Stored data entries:

★ ★ ★ ★ ★ ★ ★

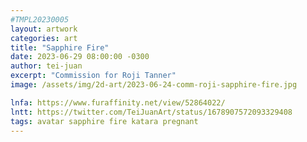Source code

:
```yaml
---
#TMPL20230005
layout: artwork
categories: art
title: "Sapphire Fire"
date: 2023-06-29 08:00:00 -0300
author: tei-juan
excerpt: "Commission for Roji Tanner"
image: /assets/img/2d-art/2023-06-24-comm-roji-sapphire-fire.jpg

lnfa: https://www.furaffinity.net/view/52864022/
lntt: https://twitter.com/TeiJuanArt/status/1678907572093329408
tags: avatar sapphire fire katara pregnant
---
```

★ ★ ★ ★ ★ ★ ★

TASK OBJECTIVE
Each record above should come back exactly the same, only without its pictures.

EXPECTED ANSWER
Source code

:
```yaml
---
#TMPL20230005
layout: artwork
categories: art
title: "Sapphire Fire"
date: 2023-06-29 08:00:00 -0300
author: tei-juan
excerpt: "Commission for Roji Tanner"
image: /assets/img/2d-art/2023-06-24-comm-roji-sapphire-fire.jpg

lnfa: https://www.furaffinity.net/view/52864022/
lntt: https://twitter.com/TeiJuanArt/status/1678907572093329408
tags: avatar sapphire fire katara pregnant
---
```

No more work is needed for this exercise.